*** Opening Records provided ***

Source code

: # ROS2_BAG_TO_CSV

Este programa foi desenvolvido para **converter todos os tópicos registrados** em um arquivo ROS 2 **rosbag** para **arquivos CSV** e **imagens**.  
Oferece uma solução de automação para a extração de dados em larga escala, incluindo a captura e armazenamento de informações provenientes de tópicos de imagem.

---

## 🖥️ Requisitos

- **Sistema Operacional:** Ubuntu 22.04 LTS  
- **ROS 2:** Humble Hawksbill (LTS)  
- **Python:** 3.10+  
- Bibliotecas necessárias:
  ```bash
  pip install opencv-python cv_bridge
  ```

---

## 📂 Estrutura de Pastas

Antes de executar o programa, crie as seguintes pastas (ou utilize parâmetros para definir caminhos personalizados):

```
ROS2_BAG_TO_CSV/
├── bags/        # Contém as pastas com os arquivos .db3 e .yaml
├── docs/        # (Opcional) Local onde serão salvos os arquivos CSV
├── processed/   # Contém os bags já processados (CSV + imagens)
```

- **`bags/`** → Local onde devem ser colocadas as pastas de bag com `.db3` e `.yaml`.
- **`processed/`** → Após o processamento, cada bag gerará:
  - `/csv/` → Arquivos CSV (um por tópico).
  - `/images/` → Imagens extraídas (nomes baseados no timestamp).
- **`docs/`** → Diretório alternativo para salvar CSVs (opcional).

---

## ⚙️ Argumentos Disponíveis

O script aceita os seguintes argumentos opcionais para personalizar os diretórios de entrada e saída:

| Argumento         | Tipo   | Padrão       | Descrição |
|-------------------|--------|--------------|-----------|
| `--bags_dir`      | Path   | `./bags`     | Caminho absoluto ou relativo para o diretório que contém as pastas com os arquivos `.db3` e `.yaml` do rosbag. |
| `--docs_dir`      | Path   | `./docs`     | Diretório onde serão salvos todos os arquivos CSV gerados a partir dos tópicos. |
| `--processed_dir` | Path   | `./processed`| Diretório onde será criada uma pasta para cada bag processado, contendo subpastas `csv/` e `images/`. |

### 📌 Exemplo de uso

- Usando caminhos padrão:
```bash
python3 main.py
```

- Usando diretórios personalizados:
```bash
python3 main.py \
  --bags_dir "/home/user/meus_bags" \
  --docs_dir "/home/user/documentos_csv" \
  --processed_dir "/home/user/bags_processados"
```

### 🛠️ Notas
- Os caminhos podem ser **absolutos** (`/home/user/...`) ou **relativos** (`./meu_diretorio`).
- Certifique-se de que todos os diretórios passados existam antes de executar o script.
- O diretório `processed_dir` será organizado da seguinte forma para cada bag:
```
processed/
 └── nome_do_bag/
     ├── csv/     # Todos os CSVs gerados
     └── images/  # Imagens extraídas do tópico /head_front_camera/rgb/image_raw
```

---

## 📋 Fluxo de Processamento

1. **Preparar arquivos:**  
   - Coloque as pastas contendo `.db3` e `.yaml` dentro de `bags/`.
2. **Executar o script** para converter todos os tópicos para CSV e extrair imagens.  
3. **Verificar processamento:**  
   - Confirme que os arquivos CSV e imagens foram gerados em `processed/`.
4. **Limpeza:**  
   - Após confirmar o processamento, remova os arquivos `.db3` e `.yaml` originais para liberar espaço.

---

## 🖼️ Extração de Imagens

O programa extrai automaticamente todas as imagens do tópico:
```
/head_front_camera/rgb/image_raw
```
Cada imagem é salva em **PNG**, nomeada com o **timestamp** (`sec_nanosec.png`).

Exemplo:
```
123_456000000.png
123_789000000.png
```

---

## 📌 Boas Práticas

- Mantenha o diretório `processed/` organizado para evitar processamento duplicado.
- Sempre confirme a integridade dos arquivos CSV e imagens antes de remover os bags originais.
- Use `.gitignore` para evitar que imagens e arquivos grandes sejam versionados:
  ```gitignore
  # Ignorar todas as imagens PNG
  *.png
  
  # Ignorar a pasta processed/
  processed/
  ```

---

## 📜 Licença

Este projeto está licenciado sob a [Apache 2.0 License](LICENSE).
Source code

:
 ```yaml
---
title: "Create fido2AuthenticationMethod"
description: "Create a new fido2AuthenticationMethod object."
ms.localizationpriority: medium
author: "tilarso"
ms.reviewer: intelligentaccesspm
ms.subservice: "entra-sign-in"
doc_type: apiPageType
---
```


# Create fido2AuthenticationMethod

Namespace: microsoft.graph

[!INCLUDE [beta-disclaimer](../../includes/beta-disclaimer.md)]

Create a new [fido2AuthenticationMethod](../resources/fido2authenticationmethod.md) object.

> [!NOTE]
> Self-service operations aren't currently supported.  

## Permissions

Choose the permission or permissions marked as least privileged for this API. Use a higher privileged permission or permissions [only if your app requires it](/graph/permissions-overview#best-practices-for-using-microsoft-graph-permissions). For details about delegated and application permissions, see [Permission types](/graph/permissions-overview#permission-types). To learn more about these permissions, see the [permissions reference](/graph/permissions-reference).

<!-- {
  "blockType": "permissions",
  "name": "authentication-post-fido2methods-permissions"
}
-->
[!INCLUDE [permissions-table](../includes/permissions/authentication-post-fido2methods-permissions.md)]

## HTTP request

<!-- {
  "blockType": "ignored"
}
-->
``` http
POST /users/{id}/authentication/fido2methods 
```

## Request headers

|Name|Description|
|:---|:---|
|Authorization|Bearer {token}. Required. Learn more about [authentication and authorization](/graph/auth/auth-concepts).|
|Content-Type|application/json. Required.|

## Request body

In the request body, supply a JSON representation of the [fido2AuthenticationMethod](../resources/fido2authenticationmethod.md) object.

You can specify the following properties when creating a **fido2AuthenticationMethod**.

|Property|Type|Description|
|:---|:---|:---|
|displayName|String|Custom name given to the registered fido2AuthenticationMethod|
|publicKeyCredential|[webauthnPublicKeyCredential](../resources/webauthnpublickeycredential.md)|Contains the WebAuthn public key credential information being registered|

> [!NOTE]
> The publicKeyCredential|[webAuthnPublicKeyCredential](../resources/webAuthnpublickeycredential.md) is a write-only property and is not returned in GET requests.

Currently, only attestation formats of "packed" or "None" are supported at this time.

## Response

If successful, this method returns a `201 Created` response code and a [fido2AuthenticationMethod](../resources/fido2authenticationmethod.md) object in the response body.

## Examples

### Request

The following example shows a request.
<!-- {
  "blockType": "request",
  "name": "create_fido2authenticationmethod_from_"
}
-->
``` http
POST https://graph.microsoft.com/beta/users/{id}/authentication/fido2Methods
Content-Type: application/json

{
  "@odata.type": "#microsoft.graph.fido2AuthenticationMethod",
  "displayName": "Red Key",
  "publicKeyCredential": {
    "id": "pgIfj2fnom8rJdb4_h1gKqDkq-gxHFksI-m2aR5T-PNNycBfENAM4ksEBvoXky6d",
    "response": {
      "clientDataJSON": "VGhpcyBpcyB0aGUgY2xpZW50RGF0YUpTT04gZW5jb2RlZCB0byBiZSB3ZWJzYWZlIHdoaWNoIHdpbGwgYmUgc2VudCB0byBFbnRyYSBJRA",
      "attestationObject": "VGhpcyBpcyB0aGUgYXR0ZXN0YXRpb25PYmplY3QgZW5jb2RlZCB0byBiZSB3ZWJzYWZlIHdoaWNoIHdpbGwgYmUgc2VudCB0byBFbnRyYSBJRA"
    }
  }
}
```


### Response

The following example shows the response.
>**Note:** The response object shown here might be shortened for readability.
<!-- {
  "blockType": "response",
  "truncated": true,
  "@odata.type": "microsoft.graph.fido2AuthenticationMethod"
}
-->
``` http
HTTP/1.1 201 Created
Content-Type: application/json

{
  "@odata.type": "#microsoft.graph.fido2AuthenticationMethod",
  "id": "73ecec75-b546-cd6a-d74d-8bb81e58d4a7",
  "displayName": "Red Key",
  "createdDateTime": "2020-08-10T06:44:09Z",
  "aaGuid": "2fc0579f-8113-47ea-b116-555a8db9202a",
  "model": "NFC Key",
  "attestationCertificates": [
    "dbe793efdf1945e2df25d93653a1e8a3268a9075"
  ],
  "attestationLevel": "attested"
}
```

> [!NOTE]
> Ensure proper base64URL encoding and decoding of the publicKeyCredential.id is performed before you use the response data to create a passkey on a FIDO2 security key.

*** Closing Records provided ***

**Instructions for the task**
Show all lines from the entries that hold "CSVs".

**Exercise solution**
- **`docs/`** → Diretório alternativo para salvar CSVs (opcional).
     ├── csv/     # Todos os CSVs gerados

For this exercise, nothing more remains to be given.